From Gail Collins’s op-ed column “Senators Bearing Arms” yesterday, a verbing of the adjective/noun primary, as in a primary election, or simply a primary: being primaried by the Tea Party.
The context:
On the plus side, the Judiciary Committee approved a modest bill raising the penalties for “straw purchasers” — people who buy guns in order to give them to someone barred from making the purchase, like convicted felons or Mexican drug runners. One Republican, Chuck Grassley of Iowa, voted for it. However, Senator John Cornyn of Texas expressed concern that it would “make it a serious felony for an American Legion employee to negligently transfer a rifle or firearm to a veteran who, unknown to the transferor, suffers from post-traumatic stress disorder.”
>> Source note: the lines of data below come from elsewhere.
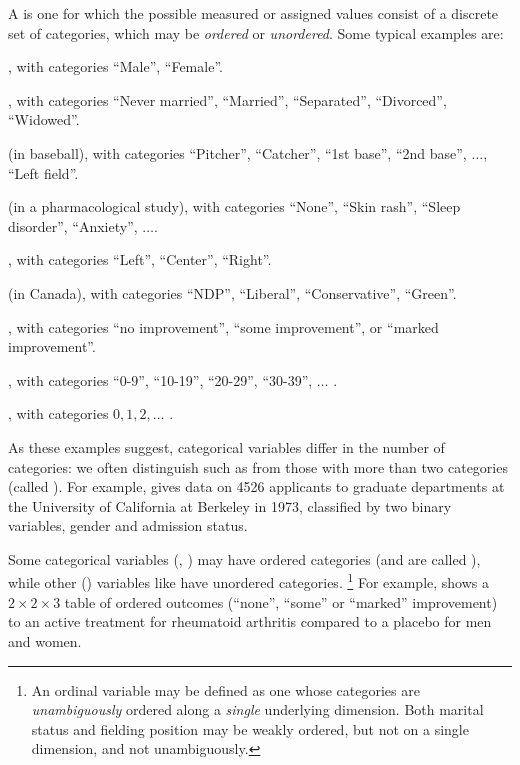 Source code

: \documentclass[11pt]{book}\usepackage[]{graphicx}\usepackage[]{color}
\begin{document}
A  is one for which the possible measured
or assigned values
consist of a discrete set of categories, which may be \emph{ordered} or
\emph{unordered}.
Some typical examples are:
\begin{itemize*}
\item {}, with categories ``Male'', ``Female''.
\item {}, with categories ``Never married'', ``Married'',
``Separated'', ``Divorced'', ``Widowed''.
\item {} (in baseball), with categories
``Pitcher'', ``Catcher'', ``1st base'', ``2nd base'',  $\dots$, ``Left field''.
\item {} (in a pharmacological study), with categories
``None'', ``Skin rash'', ``Sleep disorder'', ``Anxiety'', $\dots$.
\item {}, with categories ``Left'', ``Center'', ``Right''.
\item {} (in Canada), with categories ``NDP'', ``Liberal'', ``Conservative'', ``Green''.
\item {}, with categories ``no improvement'', ``some
improvement'', or ``marked improvement''.
\item {}, with categories ``0-9'', ``10-19'', ``20-29'', ``30-39'', 
$\dots$ .
\item {}, with categories $0, 1, 2, \dots$ .
\end{itemize*}

As these examples suggest, categorical variables differ in the number of
categories: we often distinguish 
 such as 
from those with more than two categories (called ).
For example,  gives data on 4526 applicants
to graduate departments at the University of California at Berkeley
in 1973, classified by two binary variables, gender and admission status.


Some categorical variables (, )
may have ordered categories (and are called ),
while other () variables like 
have unordered categories.%
\footnote{An ordinal variable may be defined as one whose categories are
\emph{unambiguously} ordered along a \emph{single} underlying dimension.
Both marital status and fielding position may be weakly ordered, but
not on a single dimension, and not unambiguously.} 
For example,  shows a $2 \times 2 \times 3$ table of 
ordered outcomes (``none'', ``some'' or ``marked'' improvement)
to an active treatment for rheumatoid
arthritis compared to a placebo for men and women.

\end{document}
Personally, I would rather not have American Legion employees negligently transferring guns to anybody. But then I am not trying to run for re-election in Texas without being primaried by the Tea Party.
More explanation in a Bloomberg story from last December (“Getting Primaried: The Dreaded Verb” by Mark Silva on 12/14/12):
No one wants to get “primaried.”
Certainly not Republican members of Congress who have seen some of their colleagues run out of office in party primaries by Tea Party-backed candidates and others who have challenged them for breaking with an anti-tax orthodoxy.
Plenty of examples, most of them (like these two) passive. But there are active examples as well, as in this story about local politics in Hudson NY:
We can only hope that 2011 doesn’t bring a repeat of 2007, when perennial mayoral hopeful Linda Mussmann primaried the candidate endorsed by the HCDC, Michael O’Hara, and, when she didn’t win, ran against him on her own party line, the Bottom Line.
March 12, 2013 at 6:18 am |
When I served as a township councilman, I was primaried twice, and, as I was reassured at time, it was no big deal. However, when I was generalelectioned in November, for a while, it was kind of scary.